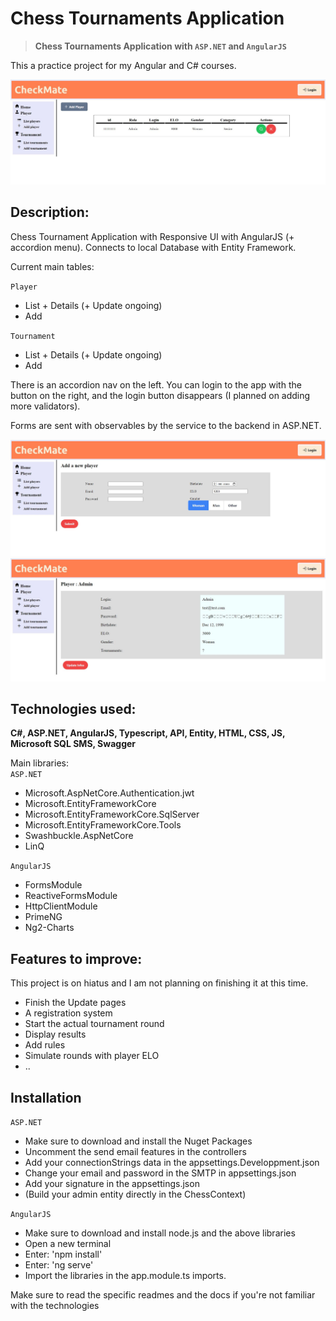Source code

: # Chess Tournaments Application
> **Chess Tournaments Application with `ASP.NET` and `AngularJS`**  

This a practice project for my Angular and C# courses.

![Chess Application Angular](chess1.JPG)

## Description:  
Chess Tournament Application with Responsive UI with AngularJS (+ accordion menu). 
Connects to local Database with Entity Framework. 

Current main tables:

`Player`  
 - List + Details (+ Update ongoing)
 - Add  
 
`Tournament`  
 - List + Details (+ Update ongoing)
 - Add
 
There is an accordion nav on the left. You can login to the app with the button on the right, and the login button disappears (I planned on adding more validators).   

Forms are sent with observables by the service to the backend in ASP.NET.


![Chess Application Angular](chess2.JPG)  
![Chess Application Angular](chess3.JPG)

## Technologies used:
**C#, ASP.NET, AngularJS, Typescript, API, Entity, HTML, CSS, JS, Microsoft SQL SMS, Swagger**

Main libraries:   
`ASP.NET`
 - Microsoft.AspNetCore.Authentication.jwt 
 - Microsoft.EntityFrameworkCore
 - Microsoft.EntityFrameworkCore.SqlServer
 - Microsoft.EntityFrameworkCore.Tools 
 - Swashbuckle.AspNetCore  
 - LinQ

 `AngularJS`
 - FormsModule  
 - ReactiveFormsModule  
 - HttpClientModule  
 - PrimeNG  
 - Ng2-Charts

## Features to improve:

This project is on hiatus and I am not planning on finishing it at this time.   
- Finish the Update pages
- A registration system
- Start the actual tournament round 
- Display results
- Add rules
- Simulate rounds with player ELO  
- ..  

## Installation  
`ASP.NET`   

- Make sure to download and install the Nuget Packages  
- Uncomment the send email features in the controllers  
- Add your connectionStrings data in the appsettings.Developpment.json  
- Change your email and password in the SMTP in appsettings.json  
- Add your signature in the appsettings.json  
- (Build your admin entity directly in the ChessContext)  


`AngularJS`   

- Make sure to download and install node.js and the above libraries
- Open a new terminal
- Enter: 'npm install'  
- Enter: 'ng serve'  
- Import the libraries in the app.module.ts imports.

Make sure to read the specific readmes and the docs if you're not familiar with the technologies
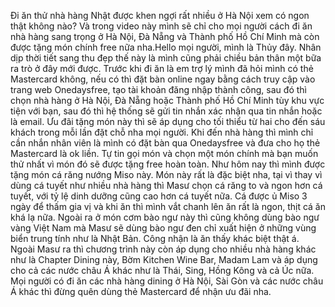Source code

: Đi ăn thử nhà hàng Nhật được khen ngợi rất nhiều ở Hà Nội xem có ngon thật không nào? Và trong video này mình sẽ chỉ cho mọi người cách đi ăn nhà hàng sang trọng ở Hà Nội, Đà Nẵng và Thành phố Hồ Chí Minh mà còn được tặng món chính free nữa nha.Hello mọi người, mình là Thủy đây. Nhân dịp thời tiết sang thu đẹp thế này là mình cũng phải chiều bản thân một bữa ra trò ở đây mới được. Trước khi đi ăn là em trợ lý mình đã hỏi mình có thẻ Mastercard không, nếu có thì đặt bàn online ngay bằng cách truy cập vào trang web Onedaysfree, tạo tài khoản đăng nhập thành công, sau đó thì chọn nhà hàng ở Hà Nội, Đà Nẵng hoặc Thành phố Hồ Chí Minh tùy khu vực tiện với bạn, sau đó thì hệ thống sẽ gửi tin nhắn xác nhận qua tin nhắn hoặc là email. Ưu đãi tặng món này thì sẽ áp dụng cho tối thiểu từ hai cho đến sáu khách trong mỗi lần đặt chỗ nha mọi người. Khi đến nhà hàng thì mình chỉ cần nhắn nhân viên là mình có đặt bàn qua Onedaysfree và đưa cho họ thẻ Mastercard là ok liền. Tự tin gọi món và chọn một món chính mà bạn muốn thử nhất vì món đó sẽ được tặng free hoàn toàn. Như hôm nay thì mình được tặng món cá răng nướng Miso này. Món này rất là đặc biệt nha, tại vì thay vì dùng cá tuyết như nhiều nhà hàng thì Masư chọn cá răng to và ngon hơn cá tuyết, với tỷ lệ dinh dưỡng cũng cao hơn cá tuyết nữa. Cá được ủ Miso 3 ngày để thấm gia vị và khi ăn thì mình vắt chanh lên ăn rất là ngon, thịt cá ăn khá lạ nữa. Ngoài ra ở món cơm bào ngư này thì cũng không dùng bào ngư vàng Việt Nam mà Masư sẽ dùng bào ngư đen chỉ xuất hiện ở những vùng biển trung tính như là Nhật Bản. Công nhận là ăn thấy khác biệt thật á. Ngoài Masư ra thì chương trình này còn áp dụng cho nhiều nhà hàng khác như là Chapter Dining này, Bờm Kitchen Wine Bar, Madam Lam và áp dụng cho cả các nước châu Á khác như là Thái, Sing, Hồng Kông và cả Úc nữa. Mọi người có đi ăn các nhà hàng dining ở Hà Nội, Sài Gòn và các nước châu Á khác thì đừng quên dùng thẻ Mastercard để nhận ưu đãi nha.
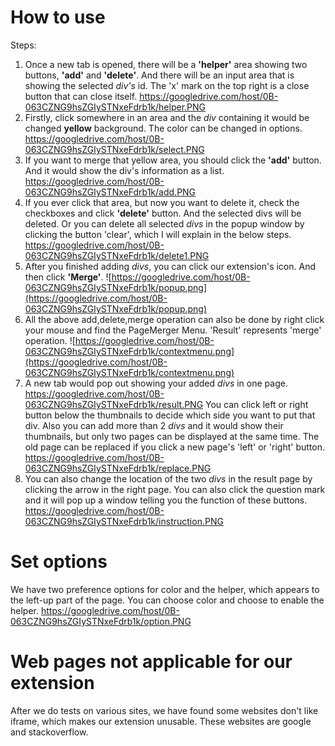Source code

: 
# How to use #
Steps:
  1. Once a new tab is opened, there will be a **'helper'** area showing two buttons, **'add'** and **'delete'**. And there will be an input area that is showing the selected _div's_ id. The 'x' mark on the top right is a close button that can close itself. https://googledrive.com/host/0B-063CZNG9hsZGIySTNxeFdrb1k/helper.PNG
  1. Firstly, click somewhere in an area and the _div_ containing it would be changed **yellow** background. The color can be changed in options. https://googledrive.com/host/0B-063CZNG9hsZGIySTNxeFdrb1k/select.PNG
  1. If you want to merge that yellow area, you should click the  **'add'** button. And it would show the div's information as a list. https://googledrive.com/host/0B-063CZNG9hsZGIySTNxeFdrb1k/add.PNG
  1. If you ever click that area, but now you want to delete it, check the checkboxes and click **'delete'** button. And the selected divs will be deleted. Or you can delete all selected _divs_ in the popup window by clicking the button 'clear', which I will explain in the below steps. https://googledrive.com/host/0B-063CZNG9hsZGIySTNxeFdrb1k/delete1.PNG
  1. After you finished adding _divs_, you can click our extension's icon.  And then click **'Merge'**. ![https://googledrive.com/host/0B-063CZNG9hsZGIySTNxeFdrb1k/popup.png](https://googledrive.com/host/0B-063CZNG9hsZGIySTNxeFdrb1k/popup.png)
  1. All the above add,delete,merge operation can also be done by right click your mouse and find the PageMerger Menu. 'Result' represents 'merge' operation. ![https://googledrive.com/host/0B-063CZNG9hsZGIySTNxeFdrb1k/contextmenu.png](https://googledrive.com/host/0B-063CZNG9hsZGIySTNxeFdrb1k/contextmenu.png)
  1. A new tab would pop out showing your added _divs_ in one page.  https://googledrive.com/host/0B-063CZNG9hsZGIySTNxeFdrb1k/result.PNG You can click left or right button below the thumbnails to decide which side you want to put that div. Also you can add more than 2 _divs_ and it would show their thumbnails, but only two pages can be displayed at the same time. The old page can be replaced if you click a new page's 'left' or 'right' button. https://googledrive.com/host/0B-063CZNG9hsZGIySTNxeFdrb1k/replace.PNG
  1. You can also change the location of the two _divs_ in the result page by clicking the arrow in the right page. You can also click the question mark and it will pop up a window telling you the function of these buttons. https://googledrive.com/host/0B-063CZNG9hsZGIySTNxeFdrb1k/instruction.PNG

# Set options #
We have two preference options for color and the helper, which appears to the left-up part of the page.
You can choose color and choose to enable the helper.
https://googledrive.com/host/0B-063CZNG9hsZGIySTNxeFdrb1k/option.PNG
# Web pages not applicable for our extension #
After we do tests on various sites, we have found some websites don't like iframe, which makes our extension unusable. These websites are google and stackoverflow.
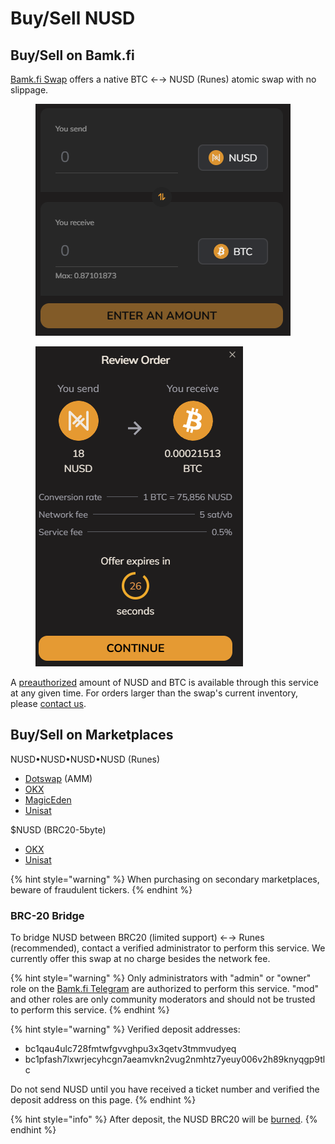 # Buy/Sell NUSD

## Buy/Sell on Bamk.fi

[Bamk.fi Swap](https://app.bamk.fi/swap/buy) offers a native BTC ←→ NUSD (Runes) atomic swap with no slippage.

<div align="left"><figure><img src="../.gitbook/assets/image (6).png" alt=""><figcaption></figcaption></figure></div>

<div align="left"><figure><img src="../.gitbook/assets/image (7).png" alt=""><figcaption></figcaption></figure></div>

A [preauthorized](../resources/issuance.md) amount of NUSD and BTC is available through this service at any given time. For orders larger than the swap's current inventory, please [contact us](https://t.me/bamkfi).

## Buy/Sell on Marketplaces

NUSD•NUSD•NUSD•NUSD (Runes)

* [Dotswap](https://www.dotswap.app/swap#R_BTC_NUSD%E2%80%A2NUSD%E2%80%A2NUSD%E2%80%A2NUSD) (AMM)
* [OKX](https://www.okx.com/web3/marketplace/runes/token/NUSD%E2%80%A2NUSD%E2%80%A2NUSD%E2%80%A2NUSD/845005:178)
* [MagicEden](https://magiceden.io/runes/NUSD%E2%80%A2NUSD%E2%80%A2NUSD%E2%80%A2NUSD)
* [Unisat](https://unisat.io/runes/market?tick=NUSD%E2%80%A2NUSD%E2%80%A2NUSD%E2%80%A2NUSD\&tab=1)

$NUSD (BRC20-5byte)

* [OKX](https://www.okx.com/web3/marketplace/inscription/ordinals/token/%24NUSD)
* [Unisat](https://unisat.io/market/brc20?tick=%24NUSD)

{% hint style="warning" %}
When purchasing on secondary marketplaces, beware of fraudulent tickers.
{% endhint %}

### BRC-20 Bridge

To bridge NUSD between BRC20 (limited support) ←→ Runes (recommended), contact a verified administrator to perform this service. We currently offer this swap at no charge besides the network fee.

{% hint style="warning" %}
Only administrators with "admin" or "owner" role on the [Bamk.fi Telegram](https://t.me/bamkfi) are authorized to perform this service. "mod" and other roles are only community moderators and should not be trusted to perform this service.
{% endhint %}

{% hint style="warning" %}
Verified deposit addresses:&#x20;

* bc1qau4ulc728fmtwfgvvghpu3x3qetv3tmmvudyeq
* bc1pfash7lxwrjecyhcgn7aeamvkn2vug2nmhtz7yeuy006v2h89knyqgp9tlc

Do not send NUSD until you have received a ticket number and verified the deposit address on this page.
{% endhint %}

{% hint style="info" %}
After deposit, the NUSD BRC20 will be [burned](https://github.com/brc20-devs/brc20-proposals/blob/main/bp05-burn/proposal.md).
{% endhint %}
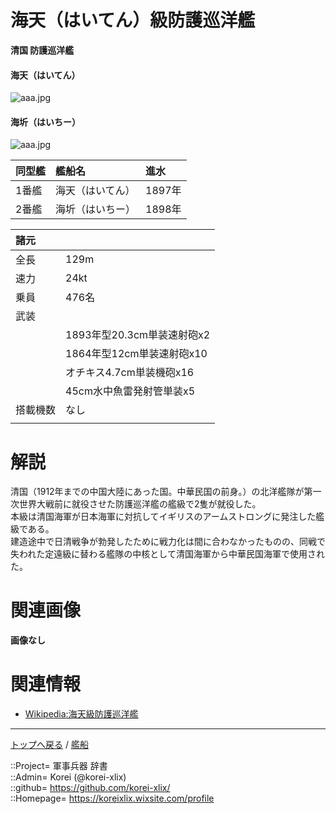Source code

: # 海天（はいてん）級防護巡洋艦
**清国 防護巡洋艦**  

#### 海天（はいてん）
![aaa.jpg](https://bn02pap001files.storage.live.com/y4md2VsXaukQRPV-wsAOS1ppF7BslyRCFmaJltB7STsE6EFULieUsFXMXRYsKJhf-5BYnqW9qU1MF8hwoCQZrHpWKk3dZMJXz-hlLQRNmIpOn0FbElRgiSUX_KvLg78dTGv4pbMDnAytAyAl4sAicD3v05m6tJMd_CpjjmInWvcuofnrL-tflbI2sKCQ-5S63vp?width=520&height=430&cropmode=none)  
  

#### 海圻（はいちー）
![aaa.jpg](https://bn02pap001files.storage.live.com/y4mVNFb5WDtp1Pk_GAWEX7pqgnJUytDXrBioLGjlLsD0KHJHEtwESO-7er5SdIOYK5wrMyu-IJjLwZmnBVI2BvnpaF00L1UReII4vAU-E1ffQcWP9Wk-K7CF_IqzF3FiSFUxv5on6-6BnM_fj-N_HytodHXlGPnDRcyWwJlDZtKiwGO-S4C9pvnXnqogcUNFIHP?width=640&height=458&cropmode=none)  
  

|同型艦  |艦船名  |進水  |
|:--|:--|:--|
|1番艦  |海天（はいてん）  |1897年  |
|2番艦  |海圻（はいちー）  |1898年  |

|諸元  |  |
|:--|:--|
|全長  |129m  |
|速力  |24kt  |
|乗員  |476名  |
|武装  |  |
||1893年型20.3cm単装速射砲x2  |
||1864年型12cm単装速射砲x10  |
||オチキス4.7cm単装機砲x16  |
||45cm水中魚雷発射管単装x5  |
|搭載機数  |なし  |
||  |


# 解説
清国（1912年までの中国大陸にあった国。中華民国の前身。）の北洋艦隊が第一次世界大戦前に就役させた防護巡洋艦の艦級で2隻が就役した。  
本級は清国海軍が日本海軍に対抗してイギリスのアームストロングに発注した艦級である。  
建造途中で日清戦争が勃発したために戦力化は間に合わなかったものの、同戦で失われた定遠級に替わる艦隊の中核として清国海軍から中華民国海軍で使用された。  


# 関連画像

**画像なし**  


# 関連情報
* [Wikipedia:海天級防護巡洋艦](https://ja.wikipedia.org/wiki/%E6%B5%B7%E5%A4%A9%E7%B4%9A%E9%98%B2%E8%AD%B7%E5%B7%A1%E6%B4%8B%E8%89%A6)


***
[トップへ戻る](/readme.md) / [艦船](/ship/readme.md)  
  
::Project= 軍事兵器 辞書  
::Admin= Korei (@korei-xlix)  
::github= https://github.com/korei-xlix/  
::Homepage= https://koreixlix.wixsite.com/profile  
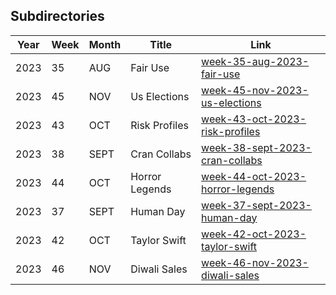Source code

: ## Subdirectories

| Year | Week | Month | Title          | Link                                                                      |
| ---- | ---- | ----- | -------------- | ------------------------------------------------------------------------- |
| 2023 | 35   | AUG   | Fair Use       | [week-35-aug-2023-fair-use](./2023/week-35-aug-2023-fair-use)             |
| 2023 | 45   | NOV   | Us Elections   | [week-45-nov-2023-us-elections](./2023/week-45-nov-2023-us-elections)     |
| 2023 | 43   | OCT   | Risk Profiles  | [week-43-oct-2023-risk-profiles](./2023/week-43-oct-2023-risk-profiles)   |
| 2023 | 38   | SEPT  | Cran Collabs   | [week-38-sept-2023-cran-collabs](./2023/week-38-sept-2023-cran-collabs)   |
| 2023 | 44   | OCT   | Horror Legends | [week-44-oct-2023-horror-legends](./2023/week-44-oct-2023-horror-legends) |
| 2023 | 37   | SEPT  | Human Day      | [week-37-sept-2023-human-day](./2023/week-37-sept-2023-human-day)         |
| 2023 | 42   | OCT   | Taylor Swift   | [week-42-oct-2023-taylor-swift](./2023/week-42-oct-2023-taylor-swift)     |
| 2023 | 46   | NOV   | Diwali Sales   | [week-46-nov-2023-diwali-sales](./2023/week-46-nov-2023-diwali-sales)     |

§

* **Exercise**:
Each line of the data that includes "Tournaments" should be copied.

* **Answer area**:
: # Chess Tournaments Application
> **Chess Tournaments Application with `ASP.NET` and `AngularJS`**  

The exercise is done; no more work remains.